By Nicholas Timmins
Financial Times
January 8 2008
More US patients die from diseases that could be treated by timely intervention than in any other leading industrialised country, a study by top health academics showed yesterday.
A decade ago, the US had the fourth worst record among a group of 19 industrialised countries in terms of deaths per 100,000 people from diseases that are amenable to treatment. These include infections, treatable cancers, diabetes, and heart and vascular disease, according to Ellen Nolte and Martin McKee of the London School of Hygiene and Tropical Medicine.

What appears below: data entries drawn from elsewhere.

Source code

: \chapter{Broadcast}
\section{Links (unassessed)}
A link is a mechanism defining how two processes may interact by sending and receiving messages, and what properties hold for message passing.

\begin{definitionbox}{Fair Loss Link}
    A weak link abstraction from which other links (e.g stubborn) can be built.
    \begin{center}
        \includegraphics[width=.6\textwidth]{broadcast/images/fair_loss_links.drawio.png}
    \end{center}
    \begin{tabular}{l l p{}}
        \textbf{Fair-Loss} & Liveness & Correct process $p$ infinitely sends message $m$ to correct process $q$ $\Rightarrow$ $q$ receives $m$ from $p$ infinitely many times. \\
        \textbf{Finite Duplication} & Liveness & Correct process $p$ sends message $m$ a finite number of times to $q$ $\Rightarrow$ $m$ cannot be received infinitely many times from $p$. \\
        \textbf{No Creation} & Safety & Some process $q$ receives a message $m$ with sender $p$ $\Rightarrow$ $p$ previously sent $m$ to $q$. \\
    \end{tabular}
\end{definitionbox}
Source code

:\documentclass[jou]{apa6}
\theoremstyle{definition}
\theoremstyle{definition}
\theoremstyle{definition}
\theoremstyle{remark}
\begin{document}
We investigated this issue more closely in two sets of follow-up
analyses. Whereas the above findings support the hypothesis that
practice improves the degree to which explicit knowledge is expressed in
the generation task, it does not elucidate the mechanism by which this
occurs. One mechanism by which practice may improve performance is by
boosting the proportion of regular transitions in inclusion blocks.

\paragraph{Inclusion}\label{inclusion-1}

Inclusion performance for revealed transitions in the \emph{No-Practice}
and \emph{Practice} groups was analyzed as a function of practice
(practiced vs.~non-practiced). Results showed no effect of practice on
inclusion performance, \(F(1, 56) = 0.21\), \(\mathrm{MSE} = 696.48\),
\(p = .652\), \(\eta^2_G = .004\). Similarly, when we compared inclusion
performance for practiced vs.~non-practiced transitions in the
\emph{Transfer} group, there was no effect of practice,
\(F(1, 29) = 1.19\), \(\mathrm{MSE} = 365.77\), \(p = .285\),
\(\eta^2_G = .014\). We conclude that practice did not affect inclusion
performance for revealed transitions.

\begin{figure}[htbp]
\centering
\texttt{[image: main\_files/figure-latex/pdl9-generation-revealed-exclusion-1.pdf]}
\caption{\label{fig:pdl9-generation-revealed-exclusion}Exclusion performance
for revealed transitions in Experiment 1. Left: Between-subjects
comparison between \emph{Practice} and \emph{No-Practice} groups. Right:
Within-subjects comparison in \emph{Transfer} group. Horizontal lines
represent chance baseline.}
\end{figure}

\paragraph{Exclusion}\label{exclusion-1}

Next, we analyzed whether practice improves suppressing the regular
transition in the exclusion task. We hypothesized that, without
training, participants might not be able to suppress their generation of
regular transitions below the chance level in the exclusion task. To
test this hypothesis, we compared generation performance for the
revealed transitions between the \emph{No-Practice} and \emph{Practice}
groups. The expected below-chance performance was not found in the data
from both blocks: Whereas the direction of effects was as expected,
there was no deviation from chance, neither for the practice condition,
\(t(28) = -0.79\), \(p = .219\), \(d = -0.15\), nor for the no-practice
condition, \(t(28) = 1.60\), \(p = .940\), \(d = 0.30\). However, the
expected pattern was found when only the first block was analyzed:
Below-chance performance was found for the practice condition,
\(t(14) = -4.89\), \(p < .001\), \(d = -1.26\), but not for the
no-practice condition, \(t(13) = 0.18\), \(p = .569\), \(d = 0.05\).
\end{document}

Over the succeeding five years, the number of such deaths in the US fell from 115 per 100,000 to 110. But other countries improved faster, leaving the US with the worst record, behind Portugal, Ireland and the UK, where the preventable death rate runs at 103 or 104 per 100,000.
“If the US performed as well as the top three countries in the study” – France, with 65 deaths per 100,000, and Japan and Australia, both with 71 per 100,000 – “there would have been 101,000 fewer deaths per year,” the authors write in the journal Health Affairs.
The study looks at preventable deaths below the age of 75 and found that while most countries had made big strides in reducing them over the past decade, with an average fall of 17 per cent, the US experienced only a 4 per cent decline.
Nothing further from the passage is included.